VM Issue with Snapshots and Edit Settings on vSphere 6.0U2

Mindwatering Incorporated

Author: Tripp W Black

Created: 03/01/2019 at 01:27 AM

 

Category:
VMWare
vCenter

Issue:
- Backups started failing for a VM at the point of taking a Snapshot. The day it was manually kicked-off and failed. It was tried again via another browser. The error reported by the backup software shortly after each backup was strarted was that the disk did not have a UUID.
- The server showed uptime of 200+ days, the VM datastore location was local. The drive showed healthy, the other two VMs on the datastore were not showing any signs of issues.
- Looking at the VM in the VCA via both the HTML5 and the older Flash web interfaces show no snapshots.
- Next we checked the Settings for the VM since the disk info was missing from the Summary tab. Clicked Edit Settings displays an error that the main disk 0 MB. If you try to set the size to the actual size (95 GiB, in this case), it tells you the maximum is about 7.9 GiB. This is much smaller than 95 GiB, and it also doesn't match the individual disk parts that combine to make up the one VMDK disk.
- Investigation of the host filesystem via SSH shows that there are several snapshots and the deltas are growing quickly in size. The snapshot files and the delta VMDK files all show current date/time stamps. The VM definitely does have an active snapshot.
e.g. # cd /vmfs/volumes/vmhost1localstor1/VMName/

Troubleshooting Steps Tried:
- We checked the host HTML vSphere client, and it showed no Snapshots. Making an another new snapshot completed, but it still did not show in the Snapshot Manager in the host vSphere client nor in the VCSA ones.
- Investigation of the host filesystem via SSH, displayed the new snapshot, as well.
- Performing a Delete All snapshots command via the host vSphere client did nothing.
- We then restarted the VCSA (vCenter). After the vSphere clients were available, we tried both the HTML5 and the Flash web clients again. Neither showed any snapshots.
- Next we started a restore of the VM from 3 days back to another host and another datastore. The one from 2 days back was too small, only 15 GB.
- Since we had a "good" backup from 3 days ago, we risked shutting the VM down and restarting it. No improvement. No snapshots visible in the vSphere web clients.
- We then put the host in maintenance mode, migrated all VMs but this one VM to other hosts in the cluster, and rebooted the host.
- After rebooting the host, and taking it out of Maintenance mode, we started the VM. To our surprise, the VM actually started up. (You'd think with no disk suposedly, it wouldn't boot. ) The VM showed no snapshots in the Snapshot manager. The Edit Settings still showed a 0 MB disk.
- We confirmed via SSH to the host, that the snapshots were actually still there along with their delta-vmdk files. We also confirmed that the actual VMX file displayed the one disk correctly pointing to its original VMDK and it's VMDK-flat files correctly.

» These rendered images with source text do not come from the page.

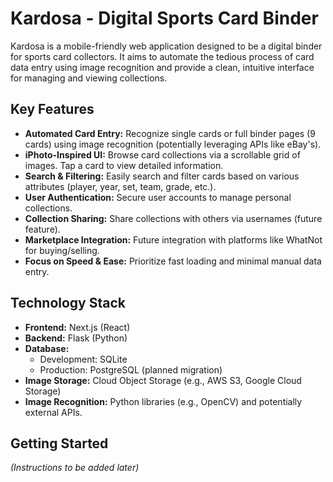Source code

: # Kardosa - Digital Sports Card Binder

Kardosa is a mobile-friendly web application designed to be a digital binder for sports card collectors. It aims to automate the tedious process of card data entry using image recognition and provide a clean, intuitive interface for managing and viewing collections.

## Key Features

*   **Automated Card Entry:** Recognize single cards or full binder pages (9 cards) using image recognition (potentially leveraging APIs like eBay's).
*   **iPhoto-Inspired UI:** Browse card collections via a scrollable grid of images. Tap a card to view detailed information.
*   **Search & Filtering:** Easily search and filter cards based on various attributes (player, year, set, team, grade, etc.).
*   **User Authentication:** Secure user accounts to manage personal collections.
*   **Collection Sharing:** Share collections with others via usernames (future feature).
*   **Marketplace Integration:** Future integration with platforms like WhatNot for buying/selling.
*   **Focus on Speed & Ease:** Prioritize fast loading and minimal manual data entry.

## Technology Stack

*   **Frontend:** Next.js (React)
*   **Backend:** Flask (Python)
*   **Database:**
    *   Development: SQLite
    *   Production: PostgreSQL (planned migration)
*   **Image Storage:** Cloud Object Storage (e.g., AWS S3, Google Cloud Storage)
*   **Image Recognition:** Python libraries (e.g., OpenCV) and potentially external APIs.

## Getting Started

*(Instructions to be added later)*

What Actually Resolved the Issue:
- Since the server hadn't been upgraded to vSphere 6.5, we decided to attach the upgrade baseline to the host, and we performed the upgrade, and waited.
- Upon reboot, we found that the VM now displayed all the snapshots and if Edit Settings was clicked, the disk properly showed the 95 GiB size. We proceeded to do delete the most recent snapshot using the VCSA (Flash) vSphere client, since that is the client we were using to do the upgrade. (The Upgrade Manager tab of the VCSA HTML vSphere client has that 401 error which is supposed to be because you are not in it often enough, but for us, it goes 401 within a day or two of restarting the VCSA. Since we don't trust it, we use the Flash vSphere client for Update Manager.) The snapshot removal never displayed in the task. So we initiated it again, and waited.
- Giving up on the Flash vSphere client, we brought up the host vSphere web client and saw that the first snapshot was being removed and that it was almost done. As expected the second request for the same snapshot failed, as it should. Closing both of those clients, we opened the HTML5-based VCSA vsphere client and preformed a Delete All Snapshots and waited the couple hours for it to remove all the snapshots.

Solution:
If it's not too painful, just delete the VM and restore from backup.

If there have been too many updates, and it's too painful, then upgrade the ESXi host from vSphere 6.0 U2 to vSphere 6.5 Update (latest - 8294253). It worked great.